There are, however, some studies where VEGF and sVEGFR-2 levels have been shown to be predictive for treatment outcome in patients receiving VEGF signalling inhibitors. An exploratory study with the VEGFR TKI vandetanib revealed that low levels of circulating VEGF may be predictive of improved PFS in patients with advanced NSCLC receiving vandetanib vs gefitinib or vandetanib plus docetaxel vs docetaxel alone (Hanrahan et al, 2009); however, this finding was not confirmed in Phase III trials (Herbst et al, 2010; de Boer et al, 2011; Lee et al, 2012). Recently, the debate on VEGF and sVEGFR-2 as potential predictive biomarkers for VEGF signalling inhibitors was reopened following retrospective subset analyses of the AVADO study. This study used a novel ELISA-based multiplex analysis and showed that high baseline VEGF and sVEGFR-2 were predictive for a better PFS outcome in metastatic breast cancer patients treated with bevacizumab plus docetaxel vs docetaxel alone (Miles et al, 2010).

The data from HORIZON II, comparing the VEGF signalling inhibitor cediranib with placebo on the background of chemotherapy, although concurrent with the recently published evaluation of multiple studies by Hegde et al (2013), are not consistent with data from the AVADO study (Miles et al, 2010). However, several differences between these studies could potentially account for the observed discrepancy, including differences in tumour type, VEGF signalling inhibitor, backbone chemotherapy and the assays used for analysis. Therefore, although high VEGF and sVEGFR-2 levels might potentially be predictive for benefit from bevacizumab treatment in combination with docetaxel in metastatic breast cancer, this effect does not appear to translate across tumours, agents and studies. For cediranib, the data presented here suggest that baseline levels of neither VEGF nor sVEGFR-2 are predictive for outcome on cediranib treatment.

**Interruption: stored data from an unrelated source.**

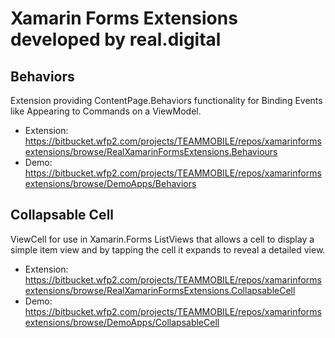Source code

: # Xamarin Forms Extensions developed by real.digital

## Behaviors

Extension providing ContentPage.Behaviors functionality for Binding Events like Appearing to Commands on a ViewModel.

- Extension: https://bitbucket.wfp2.com/projects/TEAMMOBILE/repos/xamarinformsextensions/browse/RealXamarinFormsExtensions.Behaviours
- Demo: https://bitbucket.wfp2.com/projects/TEAMMOBILE/repos/xamarinformsextensions/browse/DemoApps/Behaviors

## Collapsable Cell

ViewCell for use in Xamarin.Forms ListViews that allows a cell to display a simple item view and by tapping the cell it expands to reveal a detailed view.

- Extension: https://bitbucket.wfp2.com/projects/TEAMMOBILE/repos/xamarinformsextensions/browse/RealXamarinFormsExtensions.CollapsableCell
- Demo: https://bitbucket.wfp2.com/projects/TEAMMOBILE/repos/xamarinformsextensions/browse/DemoApps/CollapsableCell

In summary, in this retrospective subset analysis of over 2000 patients, baseline levels of VEGF and CEA were confirmed as prognostic biomarkers for both PFS and OS in patients with mCRC, independent of treatment. High baseline values of these two biomarkers were associated with a worse PFS and OS outcome. Thus, the prognostic value of CEA and VEGF that has been reported previously in several tumour types, mostly in small cohorts of patients, was confirmed by this analysis of two large independent studies, and these biomarkers should be considered when designing studies in mCRC. These data also showed that treatment outcome with cediranib, independent of the prognostic relevance, cannot be predicted by baseline levels of VEGF, sVEGFR-2 or CEA. Patients with lower sVEGFR-2 levels may derive greater benefit from treatment with cediranib; however, the effect in this study was small and would need to be confirmed in a prospective trial.